Blood clotting is a complex process involving many steps and substances. One of these substances is a protein called Factor V (pronounced Factor Five). Factor V represents an important control step in the clotting process. Another protein, activated Protein C, turns off the clotting cascade by deactivating Factor V. Children born with Factor V Leiden produce a mutated form of Factor V that does not respond well to activated Protein C. This may lead to abnormal clot formation.
Factor V Leiden is a genetic disorder. An abnormality in the affected individual's DNA results in the production of an abnormal form of Factor V. The amount of abnormal Factor V, and the severity of disease, depends on the presence of one or two copies of the mutated gene. Those with one copy are 10 times as likely to have a significant abnormal clot in their lifetime compared to those born without the abnormal gene. Those with two copies are 60 times more likely.
Approximately 5% of the Caucasian population carries at least one Factor V Leiden gene. It is less common in other ethnic groups. Having one or two copies of the Factor V Leiden gene does not guarantee abnormal clots will form because other circumstances are involved. The lifetime incidence of an abnormal clot in the general population is 1 in every 100,000 people. This risk increases to 1 in every 10,000 people if one copy of the abnormal gene is present. It increases to 6 in every 10,000 people if two copies are present. This means most people with Factor V Leiden will never experience an abnormal clot in the course of their lives.
The vast majority of those affected with Factor V Leiden will never encounter a problem and most will never be aware they are affected. However, when abnormal clots do form, the symptoms can be severe. The exact set of symptoms depends on the location of the abnormal clot. Common locations include leg veins (especially in adults) and at the site of indwelling plastic catheters (IVs, central lines), which are common in children with underlying chronic health conditions. Clots at these locations may cause dysfunction of the associated catheter and painful swelling of the affected extremity. If a piece of this abnormal clot breaks off, it can float downstream and ultimately become trapped in the lung. This is called a pulmonary embolism. If the piece of clot is small, it may not cause a problem. However, if the clot piece is large, a pulmonary embolism may be life-threatening. Abnormal clots in the brain can also cause significant and potentially life-threatening problems.
The clotting process involves many steps and substances. While Factor V Leiden is one possible cause of abnormal clot formation, there are many others. Examples include abnormalities in Protein C, Protein S, Antithrombin, and Prothrombin 20210. Another disorder which leads to increased clotting is the Anti-Phospholipid Syndrome. This is an autoimmune disorder in which one's own immune system attacks normal anti-clotting mechanisms.
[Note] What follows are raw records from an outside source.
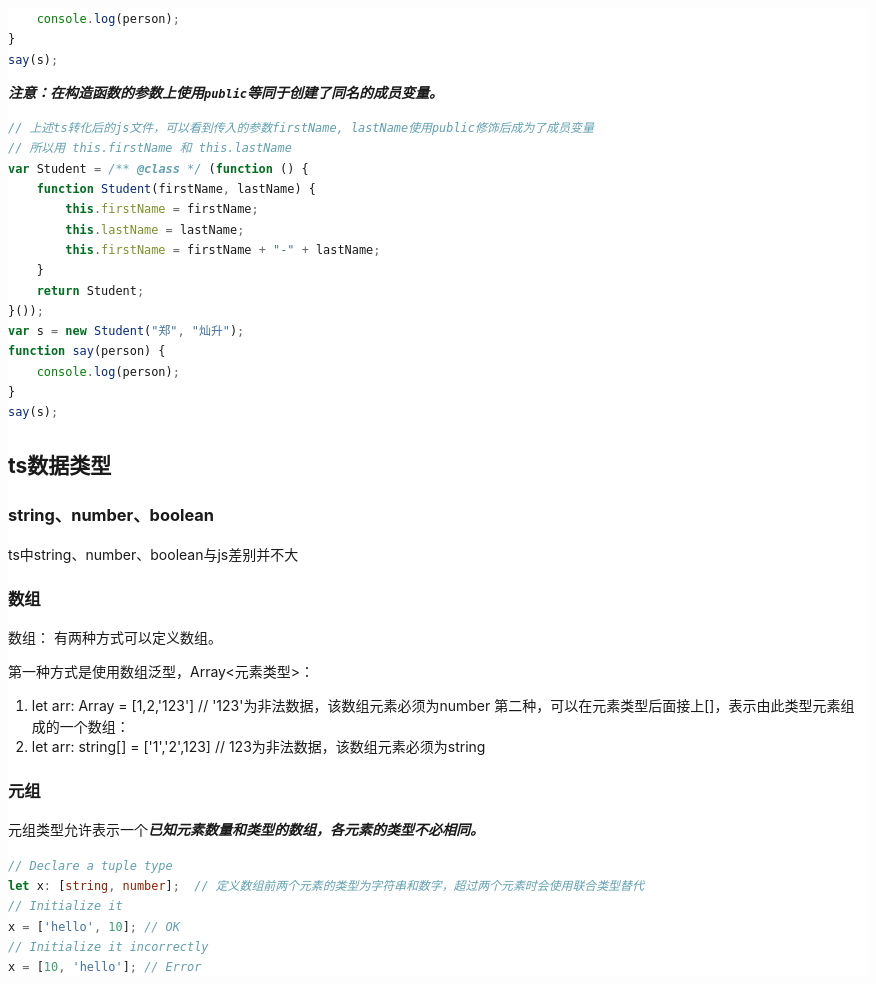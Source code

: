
 ```typescript
    console.log(person);
}
say(s);
```

***注意：在构造函数的参数上使用`public`等同于创建了同名的成员变量。***

```javascript
// 上述ts转化后的js文件，可以看到传入的参数firstName, lastName使用public修饰后成为了成员变量
// 所以用 this.firstName 和 this.lastName 
var Student = /** @class */ (function () {
    function Student(firstName, lastName) {
        this.firstName = firstName;
        this.lastName = lastName;
        this.firstName = firstName + "-" + lastName;
    }
    return Student;
}());
var s = new Student("郑", "灿升");
function say(person) {
    console.log(person);
}
say(s);

```



## ts数据类型

### string、number、boolean

ts中string、number、boolean与js差别并不大 



### 数组

数组： 有两种方式可以定义数组。 

第一种方式是使用数组泛型，Array<元素类型>：
1.	let arr: Array<number> = [1,2,'123'] // '123'为非法数据，该数组元素必须为number
第二种，可以在元素类型后面接上[]，表示由此类型元素组成的一个数组：
2.  let arr: string[] = ['1','2',123] // 123为非法数据，该数组元素必须为string



### 元组

元组类型允许表示一个***已知元素数量和类型的数组，各元素的类型不必相同。***

```typescript
// Declare a tuple type
let x: [string, number];  // 定义数组前两个元素的类型为字符串和数字，超过两个元素时会使用联合类型替代
// Initialize it
x = ['hello', 10]; // OK
// Initialize it incorrectly
x = [10, 'hello']; // Error
```


  [index: number]: string;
The presence of Factor V Leiden is easily diagnosed with a laboratory test. This test looks at an individual's DNA to see if they are making normal Factor V or the abnormal Factor V Leiden. It also identifies if a patient has one or two copies of the Factor V Leiden gene.
Most people with Factor V Leiden do not form abnormal clots and require no treatment. If abnormal clots become an issue, "blood-thinning" medications, like Coumadin, can be used to impair the clotting system. This will halt growth of the clot and reduce the risk of future clots.
The most serious complications occur when clots block blood flow in the lungs and brain. In the lung, large clots impede the normal exchange of oxygen and carbon dioxide. In the brain, they may cause swelling and prevent oxygen and nutrients from reaching delicate nervous system tissue. In these situations, abnormal blood clots can become life-threatening.
"Blood thinning" medications, like Coumadin, impair the clotting process, which can lead to easy bleeding. This may result in prolonged and dangerous bleeding during surgery and when injuries occur. It's important for patients taking these medications to follow-up regularly with their doctor to ensure the dose remains just right.
Since Factor V Leiden is an inherited condition, there is no way to prevent it. However, there are certain lifestyle changes one can make to reduce the risk of abnormal clot formation. Regular physical activity and avoidance of staying in a single position for a long period of time can reduce the risk of abnormal clots. Those on long car trips and airplane flights should stand up and move about on a regular basis. Estrogen-containing birth control medications and cigarette smoking are other risk factors that should be avoided.